11. Smite – Multiple Versions
Smite is definitely the most reworked Summoner’s Spell in League of Legends. It seems like every couple of years Riot Games give it completely new effects with the latest being the jungle pets.
But in the past, these are all the Smites we used to have.
The purple Blasting Smite is still fondly remembered by so many old-school junglers. It was removed at the end of season 5 with its effects being AoE damage and stun when used on monsters.
Blasting Smite used to come from the item Ranger’s Trailblazer.
Scavenging Smite was Blasting Smite’s counterpart and came from the item Poacher’s Knife.
This Smite was meant to be used on aggressive junglers that liked to invade and counter-jungle. It essentially halved the cooldown when used in the enemy jungle, so you can use it again after a short period of time.
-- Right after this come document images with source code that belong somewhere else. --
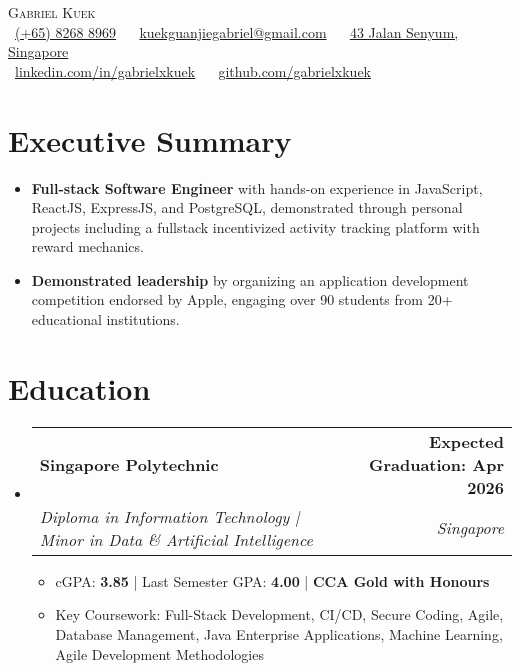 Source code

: \documentclass[letterpaper,11pt]{article}
\makeatletter
\newcommand{\resumeItem}[1]{
  \item\small{#1}
}
\newcommand{\resumeSubheading}[4]{
  \vspace{-2pt}\item
    \begin{tabular*}{1.0\textwidth}[t]{l@{\extracolsep{\fill}}r}
      \textbf{#1} & \textbf{\small #2} \\
      \textit{\small#3} & \textit{\small #4} \\
    \end{tabular*}\vspace{-7pt}
}
\newcommand{\resumeSubHeadingListStart}{\begin{itemize}[leftmargin=0.0in, label={}]}
\newcommand{\resumeSubHeadingListEnd}{\end{itemize}}
\newcommand{\resumeItemListStart}{\begin{itemize}}
\newcommand{\resumeItemListEnd}{\end{itemize}\vspace{-5pt}}
\makeatother
\begin{document}
\begin{center}
    {\Large \scshape Gabriel Kuek} \\[2mm]
    \footnotesize
    \faPhone\ \underline{(+65) 8268 8969} ~ 
    {\faEnvelope\  \underline{kuekguanjiegabriel@gmail.com}} ~ 
    {\faHome\ \underline{43 Jalan Senyum, Singapore}} \\[1mm]
    {\faLinkedin\ \underline{\href{https://www.linkedin.com/in/gabrielxkuek/}{linkedin.com/in/gabrielxkuek}}}  ~
    {\faGithub\ \underline{\href{https://github.com/gabrielxkuek}{github.com/gabrielxkuek}}}
    \vspace{-8pt}
\end{center}

\section{Executive Summary}
  \resumeSubHeadingListStart
    \resumeItemListStart
        \resumeItem{\textbf{Full-stack Software Engineer} with hands-on experience in JavaScript, ReactJS, ExpressJS, and PostgreSQL, demonstrated through personal projects including a fullstack incentivized activity tracking platform with reward mechanics.}
        \resumeItem{\textbf{Demonstrated leadership} by organizing an application development competition endorsed by Apple, engaging over 90 students from 20+ educational institutions.}
    \resumeItemListEnd
  \resumeSubHeadingListEnd
\vspace{-16pt}

\section{Education}
  \resumeSubHeadingListStart
    \resumeSubheading
      {Singapore Polytechnic}{Expected Graduation: Apr 2026}
      {Diploma in Information Technology | Minor in Data \& Artificial Intelligence}{Singapore}
    \resumeItemListStart
        \resumeItem{cGPA: \textbf{3.85} | Last Semester GPA: \textbf{4.00} | \textbf{CCA Gold with Honours}}
        \resumeItem{Key Coursework: Full-Stack Development, CI/CD, Secure Coding, Agile, Database Management, Java Enterprise Applications, Machine Learning, Agile Development Methodologies}
    \resumeItemListEnd
  \resumeSubHeadingListEnd
\vspace{-16pt}

\end{document}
Challenging Smite was one of the most long-lasting Smites that the LoL community ever witnessed.
The red smite used to give you bonus true damage against an enemy champion while also reducing the damage you take from your target. And it worked fantastically well on champions like Graves!
And Chilling Smite was the friend of Challenging Smite when they were both removed at the end of season 12.
The blue smite used to slow your target so champions like Rammus and Zac could easily keep up with the fleeing enemies.
Read Also: How to Get Enough Mythic Essence in League of Legends?
In its early days, League of Legends was far more experimental. And before Riot Games defined clear intention with their title and found their recipe for success, League had inspiration from all kinds of games.
You can make the argument that that was exactly what made it more fun. And I’d agree with you that LoL has currently a very small number of Summoner’s Spells that don’t ever change. Almost every mid laner runs Flash and Ignite while all top laners run Flash and Teleport.